Collected data

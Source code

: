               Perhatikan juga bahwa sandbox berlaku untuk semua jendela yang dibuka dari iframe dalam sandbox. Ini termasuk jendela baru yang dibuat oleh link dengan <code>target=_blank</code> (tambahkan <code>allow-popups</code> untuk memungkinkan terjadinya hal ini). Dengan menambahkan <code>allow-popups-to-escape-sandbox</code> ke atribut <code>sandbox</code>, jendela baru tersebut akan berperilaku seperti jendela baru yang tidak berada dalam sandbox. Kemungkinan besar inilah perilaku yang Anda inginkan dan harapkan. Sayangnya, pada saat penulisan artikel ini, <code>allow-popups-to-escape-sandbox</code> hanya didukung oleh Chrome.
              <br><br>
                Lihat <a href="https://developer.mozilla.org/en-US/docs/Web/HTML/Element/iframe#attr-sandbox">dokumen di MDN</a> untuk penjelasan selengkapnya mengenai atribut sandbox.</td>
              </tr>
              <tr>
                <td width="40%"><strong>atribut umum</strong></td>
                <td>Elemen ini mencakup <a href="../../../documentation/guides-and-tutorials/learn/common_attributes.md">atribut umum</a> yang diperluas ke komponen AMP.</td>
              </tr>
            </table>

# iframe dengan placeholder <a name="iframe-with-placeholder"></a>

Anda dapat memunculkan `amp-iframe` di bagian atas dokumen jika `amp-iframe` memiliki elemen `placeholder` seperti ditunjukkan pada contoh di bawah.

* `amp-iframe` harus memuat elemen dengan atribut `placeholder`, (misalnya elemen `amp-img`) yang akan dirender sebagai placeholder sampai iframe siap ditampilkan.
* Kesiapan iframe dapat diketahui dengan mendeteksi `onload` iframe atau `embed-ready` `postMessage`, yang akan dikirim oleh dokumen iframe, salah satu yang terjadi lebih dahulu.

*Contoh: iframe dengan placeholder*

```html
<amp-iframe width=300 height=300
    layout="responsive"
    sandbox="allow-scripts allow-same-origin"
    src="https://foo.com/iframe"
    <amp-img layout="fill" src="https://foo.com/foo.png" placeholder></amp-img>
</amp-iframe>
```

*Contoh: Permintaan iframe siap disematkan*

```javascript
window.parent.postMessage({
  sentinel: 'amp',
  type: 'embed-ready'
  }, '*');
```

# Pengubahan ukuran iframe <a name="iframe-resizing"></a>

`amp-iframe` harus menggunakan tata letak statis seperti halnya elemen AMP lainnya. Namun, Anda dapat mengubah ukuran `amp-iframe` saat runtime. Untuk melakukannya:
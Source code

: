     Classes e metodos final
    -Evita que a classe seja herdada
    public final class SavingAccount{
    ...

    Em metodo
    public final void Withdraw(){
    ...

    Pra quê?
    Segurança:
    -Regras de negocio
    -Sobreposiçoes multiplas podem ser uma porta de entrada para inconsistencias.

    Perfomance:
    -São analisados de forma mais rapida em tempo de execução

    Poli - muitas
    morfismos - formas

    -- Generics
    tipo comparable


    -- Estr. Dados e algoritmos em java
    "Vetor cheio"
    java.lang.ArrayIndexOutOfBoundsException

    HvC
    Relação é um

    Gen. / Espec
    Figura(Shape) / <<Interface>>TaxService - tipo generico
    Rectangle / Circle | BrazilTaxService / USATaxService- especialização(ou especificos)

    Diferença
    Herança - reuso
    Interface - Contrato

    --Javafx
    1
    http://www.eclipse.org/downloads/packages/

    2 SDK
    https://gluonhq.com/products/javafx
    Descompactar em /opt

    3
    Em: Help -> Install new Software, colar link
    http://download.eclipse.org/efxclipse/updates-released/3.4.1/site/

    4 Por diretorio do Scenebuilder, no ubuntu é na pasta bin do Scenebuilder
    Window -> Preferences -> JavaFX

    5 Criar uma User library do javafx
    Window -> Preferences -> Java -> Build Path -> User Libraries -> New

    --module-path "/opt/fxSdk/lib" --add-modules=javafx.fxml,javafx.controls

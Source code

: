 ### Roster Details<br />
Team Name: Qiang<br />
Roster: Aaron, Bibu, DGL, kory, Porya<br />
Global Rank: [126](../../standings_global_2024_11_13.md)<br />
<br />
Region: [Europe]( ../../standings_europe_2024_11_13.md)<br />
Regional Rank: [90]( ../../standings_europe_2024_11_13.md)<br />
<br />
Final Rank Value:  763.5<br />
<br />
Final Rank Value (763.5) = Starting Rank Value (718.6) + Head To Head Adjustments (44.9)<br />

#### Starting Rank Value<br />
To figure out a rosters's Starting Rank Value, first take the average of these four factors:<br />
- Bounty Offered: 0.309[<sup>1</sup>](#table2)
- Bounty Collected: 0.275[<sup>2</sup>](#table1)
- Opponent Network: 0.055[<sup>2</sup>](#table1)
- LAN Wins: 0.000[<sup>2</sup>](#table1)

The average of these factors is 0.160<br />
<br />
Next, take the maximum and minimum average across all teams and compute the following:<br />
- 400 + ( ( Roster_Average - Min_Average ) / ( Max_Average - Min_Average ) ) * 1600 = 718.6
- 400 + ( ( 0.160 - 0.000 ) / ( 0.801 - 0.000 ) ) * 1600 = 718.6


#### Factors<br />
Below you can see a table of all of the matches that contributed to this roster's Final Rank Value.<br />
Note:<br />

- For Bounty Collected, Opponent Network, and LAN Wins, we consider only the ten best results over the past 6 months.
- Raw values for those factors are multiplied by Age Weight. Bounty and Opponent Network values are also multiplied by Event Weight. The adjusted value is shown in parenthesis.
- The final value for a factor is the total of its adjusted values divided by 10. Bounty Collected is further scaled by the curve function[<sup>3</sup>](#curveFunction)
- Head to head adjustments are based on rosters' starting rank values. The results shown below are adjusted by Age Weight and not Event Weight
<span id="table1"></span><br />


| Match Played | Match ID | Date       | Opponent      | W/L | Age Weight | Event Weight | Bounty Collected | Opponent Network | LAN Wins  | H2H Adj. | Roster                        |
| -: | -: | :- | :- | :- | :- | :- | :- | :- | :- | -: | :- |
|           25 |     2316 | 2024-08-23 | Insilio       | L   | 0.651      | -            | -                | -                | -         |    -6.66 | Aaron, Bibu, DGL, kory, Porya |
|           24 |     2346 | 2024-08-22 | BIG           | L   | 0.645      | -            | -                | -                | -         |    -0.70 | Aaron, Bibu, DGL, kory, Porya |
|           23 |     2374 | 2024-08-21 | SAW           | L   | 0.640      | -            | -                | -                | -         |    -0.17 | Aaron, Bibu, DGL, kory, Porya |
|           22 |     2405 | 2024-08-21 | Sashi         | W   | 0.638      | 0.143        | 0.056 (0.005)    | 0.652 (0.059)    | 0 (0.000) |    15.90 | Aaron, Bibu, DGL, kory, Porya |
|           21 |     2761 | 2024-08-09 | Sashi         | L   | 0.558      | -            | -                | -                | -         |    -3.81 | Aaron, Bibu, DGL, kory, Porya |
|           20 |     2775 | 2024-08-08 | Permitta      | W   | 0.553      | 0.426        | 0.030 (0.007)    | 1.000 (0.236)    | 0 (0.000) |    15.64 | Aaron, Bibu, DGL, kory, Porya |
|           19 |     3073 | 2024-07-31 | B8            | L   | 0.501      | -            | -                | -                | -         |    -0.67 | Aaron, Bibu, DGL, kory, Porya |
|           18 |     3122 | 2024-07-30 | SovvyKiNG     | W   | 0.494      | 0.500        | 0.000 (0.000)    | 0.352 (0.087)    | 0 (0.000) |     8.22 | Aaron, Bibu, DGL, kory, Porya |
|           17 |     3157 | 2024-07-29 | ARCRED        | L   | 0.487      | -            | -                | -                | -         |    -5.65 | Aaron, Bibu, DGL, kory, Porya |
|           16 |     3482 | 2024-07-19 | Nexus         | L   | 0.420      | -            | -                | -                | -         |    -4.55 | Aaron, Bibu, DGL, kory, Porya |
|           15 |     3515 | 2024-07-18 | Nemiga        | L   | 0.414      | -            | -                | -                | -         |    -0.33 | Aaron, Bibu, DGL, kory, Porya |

Your instructions
Return only the lines between the one holding "- The final" and the one holding "-6.66 | Aaron, Bibu, DGL, kory, Porya |", inclusive, exactly as they appear above.

Response box
- The final value for a factor is the total of its adjusted values divided by 10. Bounty Collected is further scaled by the curve function[<sup>3</sup>](#curveFunction)
- Head to head adjustments are based on rosters' starting rank values. The results shown below are adjusted by Age Weight and not Event Weight
<span id="table1"></span><br />


| Match Played | Match ID | Date       | Opponent      | W/L | Age Weight | Event Weight | Bounty Collected | Opponent Network | LAN Wins  | H2H Adj. | Roster                        |
| -: | -: | :- | :- | :- | :- | :- | :- | :- | :- | -: | :- |
|           25 |     2316 | 2024-08-23 | Insilio       | L   | 0.651      | -            | -                | -                | -         |    -6.66 | Aaron, Bibu, DGL, kory, Porya |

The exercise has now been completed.